I looked down the search results. There was no answer. There was, however, a Buzzfeed Quiz.  A few clicks later (Do you eat meat? Are you hungry or hangry? Which image of the sky do you prefer? Unicorn or Winged Horse?), I had an answer.

A sandwich.

Fine. A sandwich it would be. At least I had an answer.

I pulled on my long black trench and made like Snape and his billowing robes around the corner and down the fire escape to the street. Before I reached ground, I grabbed my phone out of my pocket and powered up Yelp–location on–to find sandwiches, current location.

Standing outside on the sidewalk, I started poking the little pins on the screen. No. No. No. No. No. No.

Wait. Is that the one I was thinking of?

I click through to the restaurant deets. I don’t think it was the one, but maybe this is that other one I walked by before? I can’t tell for sure from the address. I pinch my fingers out on the map. Not the one I was thinking of but the one I walked by. Might as well try it. I’m now headed east at a clip.

It was a great sandwich. Bigger than The Dog’s big head.
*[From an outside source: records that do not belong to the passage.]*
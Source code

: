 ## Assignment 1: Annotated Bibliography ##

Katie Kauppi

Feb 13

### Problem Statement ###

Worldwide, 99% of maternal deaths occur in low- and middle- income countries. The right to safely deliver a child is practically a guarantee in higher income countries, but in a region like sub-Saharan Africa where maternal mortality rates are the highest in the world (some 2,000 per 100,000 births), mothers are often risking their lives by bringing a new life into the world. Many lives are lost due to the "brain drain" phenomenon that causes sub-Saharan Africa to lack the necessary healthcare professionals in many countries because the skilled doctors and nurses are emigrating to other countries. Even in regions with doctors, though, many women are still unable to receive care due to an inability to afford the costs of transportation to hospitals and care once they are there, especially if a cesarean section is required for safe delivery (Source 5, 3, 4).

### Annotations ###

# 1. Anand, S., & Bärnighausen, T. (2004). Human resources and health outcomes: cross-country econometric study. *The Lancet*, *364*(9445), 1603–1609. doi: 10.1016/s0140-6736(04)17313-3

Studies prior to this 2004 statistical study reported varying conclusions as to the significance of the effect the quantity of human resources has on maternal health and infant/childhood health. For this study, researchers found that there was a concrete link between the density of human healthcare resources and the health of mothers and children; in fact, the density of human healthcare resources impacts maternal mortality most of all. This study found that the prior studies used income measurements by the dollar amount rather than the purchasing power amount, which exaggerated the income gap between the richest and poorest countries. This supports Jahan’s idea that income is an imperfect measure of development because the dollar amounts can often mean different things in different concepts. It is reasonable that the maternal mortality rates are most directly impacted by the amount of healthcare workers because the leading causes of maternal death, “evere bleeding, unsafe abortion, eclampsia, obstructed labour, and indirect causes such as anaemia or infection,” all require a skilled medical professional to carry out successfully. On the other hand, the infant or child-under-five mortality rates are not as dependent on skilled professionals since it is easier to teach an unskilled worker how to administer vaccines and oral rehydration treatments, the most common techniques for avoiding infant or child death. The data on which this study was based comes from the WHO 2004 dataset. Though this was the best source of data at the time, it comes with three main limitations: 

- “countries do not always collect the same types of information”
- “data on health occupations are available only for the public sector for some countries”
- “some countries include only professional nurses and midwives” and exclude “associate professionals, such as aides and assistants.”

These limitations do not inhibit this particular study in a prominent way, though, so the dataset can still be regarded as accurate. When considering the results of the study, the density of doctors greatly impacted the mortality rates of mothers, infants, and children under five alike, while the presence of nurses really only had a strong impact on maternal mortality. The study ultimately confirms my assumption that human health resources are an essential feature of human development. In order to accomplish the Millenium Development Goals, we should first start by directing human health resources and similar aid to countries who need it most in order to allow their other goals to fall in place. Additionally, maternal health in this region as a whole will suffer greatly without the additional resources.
I sat there and looked out the window at the scurrying lunch goers as I munched away. Good choice, Yelp!

I pretty much finished my sandwich, tossed the paper remains in the trash, used the hand sanitizer to clean away the mayo that had leaked, ambled up the stairs back to the lunch-bustle and took the sidewalk headed back West.
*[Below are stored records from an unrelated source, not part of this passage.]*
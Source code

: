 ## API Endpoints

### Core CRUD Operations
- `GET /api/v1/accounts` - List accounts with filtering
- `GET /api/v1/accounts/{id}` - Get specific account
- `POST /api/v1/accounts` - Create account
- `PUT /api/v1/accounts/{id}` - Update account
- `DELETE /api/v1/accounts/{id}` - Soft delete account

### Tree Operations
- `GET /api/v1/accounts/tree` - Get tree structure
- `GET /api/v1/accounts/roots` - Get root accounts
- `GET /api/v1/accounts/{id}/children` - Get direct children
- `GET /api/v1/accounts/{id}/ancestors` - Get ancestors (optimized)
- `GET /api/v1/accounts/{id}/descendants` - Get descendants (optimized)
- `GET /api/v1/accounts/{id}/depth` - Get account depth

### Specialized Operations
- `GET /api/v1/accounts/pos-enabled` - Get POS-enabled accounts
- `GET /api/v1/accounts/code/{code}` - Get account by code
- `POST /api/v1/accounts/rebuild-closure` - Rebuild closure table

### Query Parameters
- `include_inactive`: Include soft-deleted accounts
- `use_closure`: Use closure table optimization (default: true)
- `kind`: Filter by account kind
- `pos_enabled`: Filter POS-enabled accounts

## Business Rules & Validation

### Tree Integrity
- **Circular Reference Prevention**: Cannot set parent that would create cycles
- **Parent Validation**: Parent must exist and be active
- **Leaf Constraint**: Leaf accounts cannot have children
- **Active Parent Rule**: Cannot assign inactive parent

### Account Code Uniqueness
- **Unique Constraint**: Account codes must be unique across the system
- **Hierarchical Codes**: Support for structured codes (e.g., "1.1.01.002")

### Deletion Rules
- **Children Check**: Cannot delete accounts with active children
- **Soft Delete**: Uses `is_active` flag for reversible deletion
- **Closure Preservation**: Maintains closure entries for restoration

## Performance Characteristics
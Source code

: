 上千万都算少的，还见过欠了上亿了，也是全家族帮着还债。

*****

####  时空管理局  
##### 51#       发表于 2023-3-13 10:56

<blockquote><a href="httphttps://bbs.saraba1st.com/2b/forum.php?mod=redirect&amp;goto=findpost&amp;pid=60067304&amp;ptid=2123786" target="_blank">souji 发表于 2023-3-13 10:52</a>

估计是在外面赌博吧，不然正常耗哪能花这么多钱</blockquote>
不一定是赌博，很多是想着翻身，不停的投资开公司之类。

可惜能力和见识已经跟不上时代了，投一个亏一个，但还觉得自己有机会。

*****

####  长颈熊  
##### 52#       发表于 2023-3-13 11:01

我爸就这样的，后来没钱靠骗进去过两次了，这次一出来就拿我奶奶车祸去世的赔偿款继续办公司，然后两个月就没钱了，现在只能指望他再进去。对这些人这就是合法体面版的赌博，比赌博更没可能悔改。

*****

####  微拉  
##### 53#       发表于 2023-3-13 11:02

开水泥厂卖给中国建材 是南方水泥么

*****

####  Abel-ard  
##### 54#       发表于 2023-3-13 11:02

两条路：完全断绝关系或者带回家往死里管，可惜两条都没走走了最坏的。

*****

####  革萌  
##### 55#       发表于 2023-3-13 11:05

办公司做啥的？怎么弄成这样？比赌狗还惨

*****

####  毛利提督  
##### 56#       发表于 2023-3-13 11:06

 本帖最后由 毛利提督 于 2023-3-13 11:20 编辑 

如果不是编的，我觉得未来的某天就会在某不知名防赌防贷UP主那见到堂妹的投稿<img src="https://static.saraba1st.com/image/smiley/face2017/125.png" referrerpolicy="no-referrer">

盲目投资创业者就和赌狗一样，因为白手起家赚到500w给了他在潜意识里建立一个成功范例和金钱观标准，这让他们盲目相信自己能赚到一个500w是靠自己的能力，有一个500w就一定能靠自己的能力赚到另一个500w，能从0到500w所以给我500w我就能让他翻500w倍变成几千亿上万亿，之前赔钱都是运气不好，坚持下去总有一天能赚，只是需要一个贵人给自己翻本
My hand rested on the phone in my pocket and my mind went to another app. What am I going to enter for this calorie buster into my Fitness Program?

I decided to make a new entry. Big ass sandwich, 750 calories. But wait, nobody knows what I ate. I paid in cash. It’s a secret from my Internet life. Not even The Google knows, and I don’t have to ask. I can do whatever I want.

Ha! I got back my humanity.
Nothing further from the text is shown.